Monday 26 December 2011

working off the pudding

So, the presents were exchanged, and we are both the happy possessors of some books that we were hoping for, and some that we didn't know existed but like them now we've seen them.  I think the Systems Administrator was genuinely amazed to receive a copy of Revolution and counterrevolution: Class struggle in a Moscow Metal Factory, but in a good way, and I am looking forward to reading The Prince of the Marshes and other occupational hazards of a year in Iraq, though I did start yesterday with Gardens of the World.  It looked a less demanding read, after all that lunch, and it has nice pictures.  The big tabby tried to eat the string from the gammon, and apart from that all passed off peacefully.

It feels slightly odd not being at work today, it being a Monday, but the plant centre is closed.  Not for us the frenzy of the Boxing Day sales.  Since it was warm, dry and fairly calm, I got on with raking up leaves from the young oak tree in the back garden.  It was planted by our predecessors, not long before we moved in, and we always call it 'the little oak tree', although 18 years on it is not very little.  The leaves hung on until not long before Christmas, then the strong winds took them off and blew a lot of them into the borders, which is slightly irritating as I want them to make leaf mould, and it is far quicker raking them off the lawn than picking them out from among the plants in the beds.
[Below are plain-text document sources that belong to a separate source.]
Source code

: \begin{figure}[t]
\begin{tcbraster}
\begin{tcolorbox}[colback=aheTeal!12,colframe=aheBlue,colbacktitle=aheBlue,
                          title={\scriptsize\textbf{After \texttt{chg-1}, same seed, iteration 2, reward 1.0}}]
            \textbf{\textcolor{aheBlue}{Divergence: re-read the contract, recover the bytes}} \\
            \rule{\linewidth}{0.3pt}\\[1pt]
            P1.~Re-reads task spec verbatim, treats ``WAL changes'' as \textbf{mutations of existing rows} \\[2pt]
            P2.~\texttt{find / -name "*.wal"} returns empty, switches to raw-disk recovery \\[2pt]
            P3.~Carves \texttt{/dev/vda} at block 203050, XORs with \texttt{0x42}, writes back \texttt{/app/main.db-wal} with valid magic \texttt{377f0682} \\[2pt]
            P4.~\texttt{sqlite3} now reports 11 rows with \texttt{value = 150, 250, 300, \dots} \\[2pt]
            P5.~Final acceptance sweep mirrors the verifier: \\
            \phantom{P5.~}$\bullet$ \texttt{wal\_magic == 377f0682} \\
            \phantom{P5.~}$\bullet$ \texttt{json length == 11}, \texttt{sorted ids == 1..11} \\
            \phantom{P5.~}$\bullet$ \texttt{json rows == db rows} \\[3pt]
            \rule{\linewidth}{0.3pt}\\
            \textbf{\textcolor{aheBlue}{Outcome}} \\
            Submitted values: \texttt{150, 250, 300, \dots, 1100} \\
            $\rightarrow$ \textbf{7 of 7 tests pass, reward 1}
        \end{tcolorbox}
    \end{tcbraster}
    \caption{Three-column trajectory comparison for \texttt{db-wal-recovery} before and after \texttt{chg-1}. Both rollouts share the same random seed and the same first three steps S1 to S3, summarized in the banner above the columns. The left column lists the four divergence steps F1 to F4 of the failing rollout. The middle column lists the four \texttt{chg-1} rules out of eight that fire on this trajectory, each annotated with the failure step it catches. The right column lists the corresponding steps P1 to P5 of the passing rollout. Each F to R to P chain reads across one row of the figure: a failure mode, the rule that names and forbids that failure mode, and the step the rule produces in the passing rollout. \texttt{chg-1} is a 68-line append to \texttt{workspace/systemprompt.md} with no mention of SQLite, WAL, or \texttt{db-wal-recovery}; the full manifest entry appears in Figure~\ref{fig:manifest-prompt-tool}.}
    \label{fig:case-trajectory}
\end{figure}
Raking is good post Christmas lunch exercise.  I have a plastic lawn rake with broad tines, that can't spear leaves on their tips.  The secret is to grasp the handle with your palms and the flat, palm side of your fingers, all those bits of the hand that naturally and easily form callous in response to manual work.  Avoid running it over the soft flap between thumb and index finger.  It's easily done without thinking, and at the end of the session you will have removed a disc of skin from your hand, which will sting like hell.  The same thing holds true for holding brushes if you are painting a wall or fence.

I also went on cutting the remains of the long grass at the edges of the daffodil lawn.  That's a job that I started and half finished about two months ago, then got sidetracked into doing other things.  Some of the clippings are green, but I'm hoping that they'll burn OK on the bonfire, mixed in with the brambles I've been cutting out of the wood, and other woody debris.  They look too weedy to put on the compost heap.  The eleagnus hedge has ballooned out over the lawn, and I'm taking that back as well.  I can't believe that one is supposed to cut Eleagnus x ebbingei in late December, and if we have a sudden cold spell (not unlikely in January and February) the hedge may suffer and I shall wish I'd done things more by the book.  With the mild autumn the hedge has just kept growing, and if I leave cutting it until the spring I'll trample on the daffodils.  I haven't seen any emerging daffodil leaves yet, but I expect they'll be through pretty soon, if the weather continues like this.

Blackbirds and robins were singing all around the garden.  It's easy to forget that the worst of the winter is probably still to come.